After ISIS promised in 2014 that the world would “hear and understand the meaning of terrorism,” fervent western support came from a Jamaican preacher once imprisoned in Britain for urging violence, and later expelled from Kenya by officials fearing he would encourage radicalism.
Over the next three years, according to the Manhattan district attorney’s office, the preacher, Abdullah el-Faisal, helped ISIS any way he could, praising its ideology in lectures, publishing propaganda online and even acting as a marriage broker for its fighters.
Mr. Faisal was convicted this year of conspiracy and supporting terrorism after prosecutors presented evidence that he had discussed ISIS with an undercover New York City police officer and given her a phone number for a fighter in Syria.

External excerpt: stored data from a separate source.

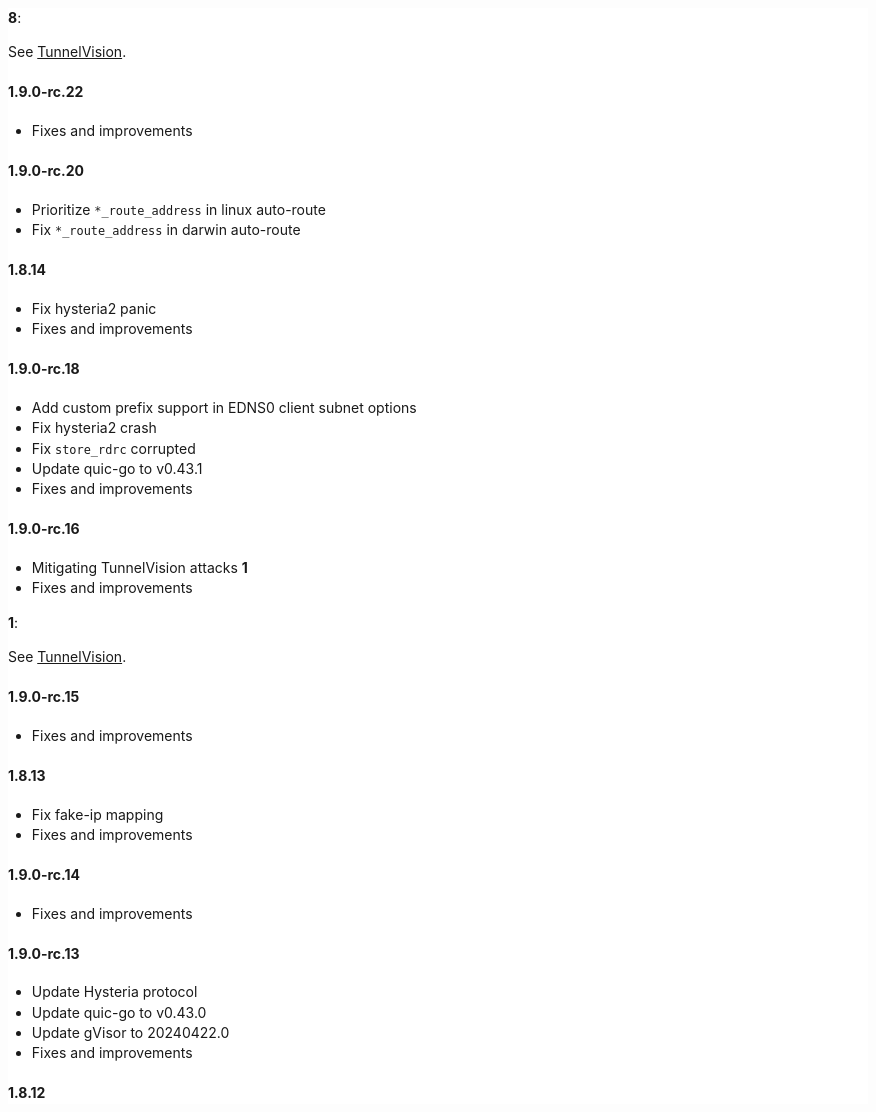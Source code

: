**8**:

See [TunnelVision](/manual/misc/tunnelvision).

#### 1.9.0-rc.22

* Fixes and improvements

#### 1.9.0-rc.20

* Prioritize `*_route_address` in linux auto-route
* Fix `*_route_address` in darwin auto-route

#### 1.8.14

* Fix hysteria2 panic
* Fixes and improvements

#### 1.9.0-rc.18

* Add custom prefix support in EDNS0 client subnet options
* Fix hysteria2 crash
* Fix `store_rdrc` corrupted
* Update quic-go to v0.43.1
* Fixes and improvements

#### 1.9.0-rc.16

* Mitigating TunnelVision attacks **1**
* Fixes and improvements

**1**:

See [TunnelVision](/manual/misc/tunnelvision).

#### 1.9.0-rc.15

* Fixes and improvements

#### 1.8.13

* Fix fake-ip mapping
* Fixes and improvements

#### 1.9.0-rc.14

* Fixes and improvements

#### 1.9.0-rc.13

* Update Hysteria protocol
* Update quic-go to v0.43.0
* Update gVisor to 20240422.0
* Fixes and improvements

#### 1.8.12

On Thursday, Justice Maxwell Wiley of State Supreme Court in Manhattan sentenced Mr. Faisal to 18 years in prison, saying he had “continually advocated for murder, kidnapping and other violent crimes.”
Mr. Faisal’s trial marked the first time a defendant had faced a jury after being charged under state antiterrorism laws adopted in 2001, a week after the destruction of the World Trade Center. A handful of others have been charged under those laws and pleaded guilty.
Mr. Faisal was not accused of planning violence in New York City and had not set foot there during the period covered by his indictment. But undercover police officers with the Intelligence Bureau, whose members typically do not wear uniforms or badges, and communicate with other officers through handlers, exchanged messages with him from Manhattan, establishing jurisdiction for prosecutors.
Investigators’ testimony provided an unusual window into the secretive Intelligence Bureau, which has been criticized at times for compiling information on antiwar protesters and spying broadly on Muslims in New York and New Jersey.
“Manhattan will continue to be a target for those who want to harm this country,” said District Attorney Alvin L. Bragg. “Working with our federal and state law enforcement partners, our office stands at the ready to continue combating terrorism.”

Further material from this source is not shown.